Warming to his subject, Hitler said that the German Sixth Panzer Army would capture Liege, Belgium, while to its immediate south Manteuffel’s Fifth Panzer Army would take the port city of Antwerp. A third German army—the Seventh under General der Panzertruppen Erich Brandenberger—was tasked with guarding the southern flank of the German offensive.
With Antwerp, the main entry point for Allied supplies into northwestern Europe, in German hands, Hitler exclaimed, the Americans, English, and French would be forced to make an immediate negotiated peace with the Reich.
Along with the vast majority of officers at the meeting, Bayerlein seriously doubted the concept and the new German offensive, as well as its ability to achieve any positive military results. Leaving the Führer’s headquarters, he stopped at the city of Würzburg to visit his family, suspecting it would be the last time he would ever see them.

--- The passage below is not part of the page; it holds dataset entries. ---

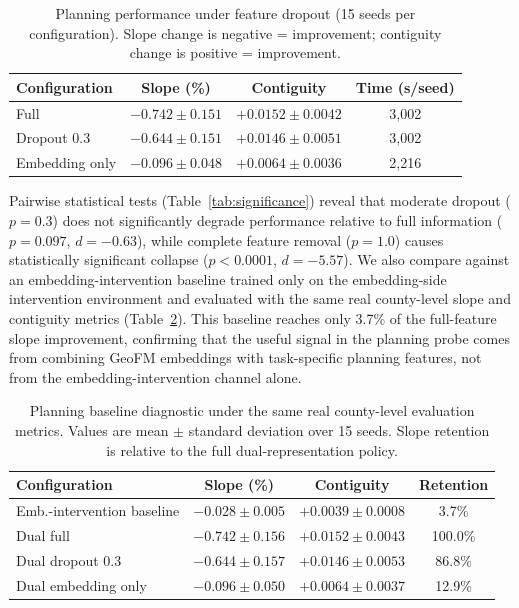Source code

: \documentclass{article}
\begin{document}
\begin{table}[htbp]
\centering
\caption{Planning performance under feature dropout (15 seeds per configuration). Slope change is negative = improvement; contiguity change is positive = improvement.}
\label{tab:dropout}
\footnotesize
\begin{tabular*}{\textwidth}{@{\extracolsep{\fill}}lccc@{}}
\toprule
Configuration & Slope (\%) & Contiguity & Time (s/seed) \\
\midrule
Full & $-0.742 \pm 0.151$ & $+0.0152 \pm 0.0042$ & 3{,}002 \\
Dropout 0.3 & $-0.644 \pm 0.151$ & $+0.0146 \pm 0.0051$ & 3{,}002 \\
Embedding only & $-0.096 \pm 0.048$ & $+0.0064 \pm 0.0036$ & 2{,}216 \\
\bottomrule
\end{tabular*}
\end{table}

Pairwise statistical tests (Table~\ref{tab:significance}) reveal that moderate dropout ($p=0.3$) does not significantly degrade performance relative to full information ($p = 0.097$, $d = -0.63$), while complete feature removal ($p=1.0$) causes statistically significant collapse ($p < 0.0001$, $d = -5.57$). We also compare against an embedding-intervention baseline trained only on the embedding-side intervention environment and evaluated with the same real county-level slope and contiguity metrics (Table~\ref{tab:planning_baseline}). This baseline reaches only 3.7\% of the full-feature slope improvement, confirming that the useful signal in the planning probe comes from combining GeoFM embeddings with task-specific planning features, not from the embedding-intervention channel alone.

\begin{table}[htbp]
\centering
\caption{Planning baseline diagnostic under the same real county-level evaluation metrics. Values are mean $\pm$ standard deviation over 15 seeds. Slope retention is relative to the full dual-representation policy.}
\label{tab:planning_baseline}
\footnotesize
\begin{tabular}{lccc}
\toprule
Configuration & Slope (\%) & Contiguity & Retention \\
\midrule
Emb.-intervention baseline & $-0.028 \pm 0.005$ & $+0.0039 \pm 0.0008$ & 3.7\% \\
Dual full & $-0.742 \pm 0.156$ & $+0.0152 \pm 0.0043$ & 100.0\% \\
Dual dropout 0.3 & $-0.644 \pm 0.157$ & $+0.0146 \pm 0.0053$ & 86.8\% \\
Dual embedding only & $-0.096 \pm 0.050$ & $+0.0064 \pm 0.0037$ & 12.9\% \\
\bottomrule
\end{tabular}
\end{table}
\end{document}
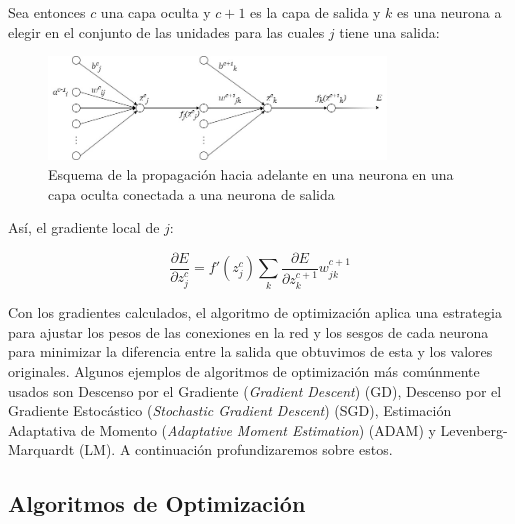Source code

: Sea entonces $c$ una capa oculta y $c+1$ es la capa de salida y $k$ es una neurona a elegir en el conjunto de las unidades para las cuales $j$ tiene una salida:

\begin{figure}[H]
    \centering
    \includegraphics[width=0.8\textwidth]{Figuras/redes_neuronales/Feed-forward 2 neuronas.jpg}
    \caption{Esquema de la propagación hacia adelante en una neurona en una capa oculta conectada a una neurona de salida} 
    \label{fig:Feed-forward2}
\end{figure}

Así, el gradiente local de $j$:

\[
\dfrac{\partial E}{\partial z_{j}^{c}} = f'(z^c_j)\sum_{k} \dfrac{\partial E}{\partial z_{k}^{c+1}} w^{c+1}_{jk}
\]

Con los gradientes calculados, el algoritmo de optimización aplica una estrategia para ajustar los pesos de las conexiones en la red y los sesgos de cada neurona para minimizar la diferencia entre la salida que obtuvimos de esta y los valores originales. Algunos ejemplos de algoritmos de optimización más comúnmente usados son Descenso por el Gradiente (\textit{Gradient Descent}) (GD), Descenso por el Gradiente Estocástico (\textit{Stochastic Gradient Descent}) (SGD), Estimación Adaptativa de Momento (\textit{Adaptative Moment Estimation}) (ADAM) y Levenberg-Marquardt (LM). A continuación profundizaremos sobre estos. 

\subsection{Algoritmos de Optimización}

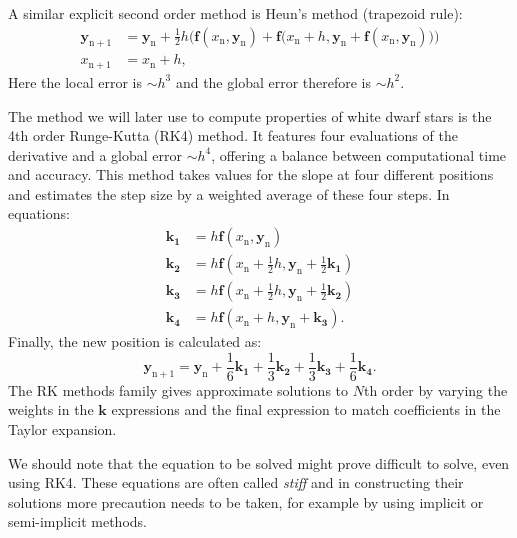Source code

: \documentclass[]{article}
\renewcommand{\vec}[1]{\boldsymbol{#1}}
\begin{document}
	A similar explicit second order method is Heun's method (trapezoid rule):
	\begin{align}
		\vec{y}_\mathrm{n+1} &= \vec{y}_\mathrm{n} + \frac{1}{2} h \Big(\vec{f}(x_\mathrm{n}, \vec{y}_\mathrm{n}) + \vec{f}\big(x_\mathrm{n} + h, \vec{y}_\mathrm{n} + \vec{f}(x_\mathrm{n}, \vec{y}_\mathrm{n})\big)\Big)\\
		x_\mathrm{n+1} &= x_\mathrm{n} + h, \nonumber
	\end{align}
	Here the local error is $\sim h^3$ and the global error therefore is $\sim h^2$.

	The method we will later use to compute properties of white dwarf stars is the 4th order Runge-Kutta (RK4) method. It features four evaluations of the derivative and a global error $\sim h^4$, offering a balance between computational time and accuracy. This method takes values for the slope at four different positions and estimates the step size by a weighted average of these four steps. In equations:
	\begin{align*}
		\vec{k_1} &= h \vec{f}(x_\mathrm{n}, \vec{y}_\mathrm{n})\\
		\vec{k_2} &= h \vec{f}\left(x_\mathrm{n} + \frac{1}{2} h, \vec{y}_\mathrm{n} + \frac{1}{2}\vec{k_1}\right)\\
		\vec{k_3} &= h \vec{f}\left(x_\mathrm{n} + \frac{1}{2} h, \vec{y}_\mathrm{n} + \frac{1}{2}\vec{k_2}\right)\\
		\vec{k_4} &= h \vec{f}(x_\mathrm{n} + h, \vec{y}_\mathrm{n} + \vec{k_3}).
	\end{align*}
	Finally, the new position is calculated as:
	\begin{equation}
		\vec{y}_\mathrm{n+1} = \vec{y}_\mathrm{n} + \frac{1}{6} \vec{k_1} + \frac{1}{3} \vec{k_2} + \frac{1}{3} \vec{k_3} + \frac{1}{6} \vec{k_4}.
	\end{equation}
	The RK methods family gives approximate solutions to $N$th order by varying the weights in the $\vec{k}$ expressions and the final expression to match coefficients in the Taylor expansion.

	We should note that the equation to be solved might prove difficult to solve, even using RK4. These equations are often called \emph{stiff} and in constructing their solutions more precaution needs to be taken, for example by using implicit or semi-implicit methods.
\end{document}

Regardless, Bayerlein remarked to members of his staff that he would do all in his power to have his unit ready for the coming operation, expressing confidence that his “boys” would perform with determination and courage regardless of the harsh weather conditions, lack of friendly air support, fuel, transport, and weapons that currently plagued his division.
Bayerlein was right in the high regard he held for his current command; it had been created as an elite tank formation to be employed as an armored mobile strike force against the Western Allies when they invaded the shores of France.
Just as Bayerlein held his new command in high regard, the men of Panzer Lehr viewed their leader with great esteem. Born January 14, 1899, in the Bavarian city of Würzburg, Fritz Hermann Michael Bayerlein was one of three children of a lower middle-class family with no prior military tradition.
Before to the start of World War I in August 1914, Fritz had been a student pursuing a career as a teacher of geography and history. The Great War interrupted his scholastic plans when he was drafted into the German Army in June 1917 as a private and a Fahnenjunker (officer candidate). Fritz was the second member of his immediate family to serve in the Army; his older brother, Leutnant Richard Josef Bayerlein, had been drafted the year before and had died on the Western Front in May 1918.
By August 1918, Fritz was serving in a machine-gun squad in France, even commanding it at times. That same month he was wounded by grenade fragments, sent home on sick leave, and the next month, for his exemplary conduct in battle, made Fahnenjunker-Unteroffizier (a noncommissioned officer).
The war ended, but in 1919, Bayerlein was sworn into a much-reduced German Army, and in 1922 he was promoted to second lieutenant. Seven years later, Bayerlein, now a first lieutenant, was assigned as an instructor at the Army Infantry School, where he met Hauptmann (captain) Erwin Rommel.
Fritz Bayerlein was made captain in 1934 and then major four years later. During the German invasion of Poland in 1939, Bayerlein served as the operations officer of the 10th Panzer Division. The war against France in 1940 saw Bayerlein on the staff of General Heinz Guderian’s XIX Panzer Corps. When Hitler’s armies marched into the Soviet Union in June 1941, Oberstleutnant (lieutenant colonel) Bayerlein was the operations officer on Guderian’s 2nd Panzer Group staff.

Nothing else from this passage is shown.